§ Assignment
Check every line below for the string "being". Copy the ones that have it.
-------- Supplied data
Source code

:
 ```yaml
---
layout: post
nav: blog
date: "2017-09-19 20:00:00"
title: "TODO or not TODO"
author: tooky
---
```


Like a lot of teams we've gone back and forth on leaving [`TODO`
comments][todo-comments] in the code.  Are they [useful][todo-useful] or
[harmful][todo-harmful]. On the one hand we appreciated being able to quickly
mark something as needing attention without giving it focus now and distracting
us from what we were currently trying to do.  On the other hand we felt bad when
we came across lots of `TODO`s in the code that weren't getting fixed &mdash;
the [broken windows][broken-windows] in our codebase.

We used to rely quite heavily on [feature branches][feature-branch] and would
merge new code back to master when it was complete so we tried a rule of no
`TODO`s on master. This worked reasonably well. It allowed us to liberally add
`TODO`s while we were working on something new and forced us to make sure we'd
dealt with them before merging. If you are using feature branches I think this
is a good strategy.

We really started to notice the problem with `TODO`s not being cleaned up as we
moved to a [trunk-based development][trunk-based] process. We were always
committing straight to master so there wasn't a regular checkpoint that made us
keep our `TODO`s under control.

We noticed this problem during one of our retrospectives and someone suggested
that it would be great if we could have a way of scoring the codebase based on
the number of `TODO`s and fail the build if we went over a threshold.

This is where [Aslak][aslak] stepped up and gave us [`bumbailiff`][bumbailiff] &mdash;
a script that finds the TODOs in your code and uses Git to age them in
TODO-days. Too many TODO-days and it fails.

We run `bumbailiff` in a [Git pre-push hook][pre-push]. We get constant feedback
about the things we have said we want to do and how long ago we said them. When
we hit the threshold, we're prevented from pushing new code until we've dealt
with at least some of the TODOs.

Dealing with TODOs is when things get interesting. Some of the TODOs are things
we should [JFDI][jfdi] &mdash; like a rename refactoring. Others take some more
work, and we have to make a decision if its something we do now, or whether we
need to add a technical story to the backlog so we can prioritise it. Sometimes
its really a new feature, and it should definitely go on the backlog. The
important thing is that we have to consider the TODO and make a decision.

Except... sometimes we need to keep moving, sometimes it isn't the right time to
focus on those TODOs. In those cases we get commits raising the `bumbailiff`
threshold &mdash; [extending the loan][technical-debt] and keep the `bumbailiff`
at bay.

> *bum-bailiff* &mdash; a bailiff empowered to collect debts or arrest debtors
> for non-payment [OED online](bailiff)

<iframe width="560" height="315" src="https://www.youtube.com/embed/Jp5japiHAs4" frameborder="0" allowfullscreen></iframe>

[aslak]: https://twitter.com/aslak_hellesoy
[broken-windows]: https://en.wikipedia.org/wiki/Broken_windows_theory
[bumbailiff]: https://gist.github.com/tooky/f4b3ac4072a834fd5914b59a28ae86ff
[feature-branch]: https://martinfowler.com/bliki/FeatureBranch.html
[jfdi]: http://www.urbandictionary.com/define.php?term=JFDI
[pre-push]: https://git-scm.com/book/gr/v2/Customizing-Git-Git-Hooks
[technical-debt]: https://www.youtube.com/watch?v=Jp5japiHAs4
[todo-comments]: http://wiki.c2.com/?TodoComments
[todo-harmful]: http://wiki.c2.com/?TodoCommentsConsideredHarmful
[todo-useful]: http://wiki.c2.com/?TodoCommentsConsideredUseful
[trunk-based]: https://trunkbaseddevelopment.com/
----------------
§ Exercise solution
[harmful][todo-harmful]. On the one hand we appreciated being able to quickly
We really started to notice the problem with `TODO`s not being cleaned up as we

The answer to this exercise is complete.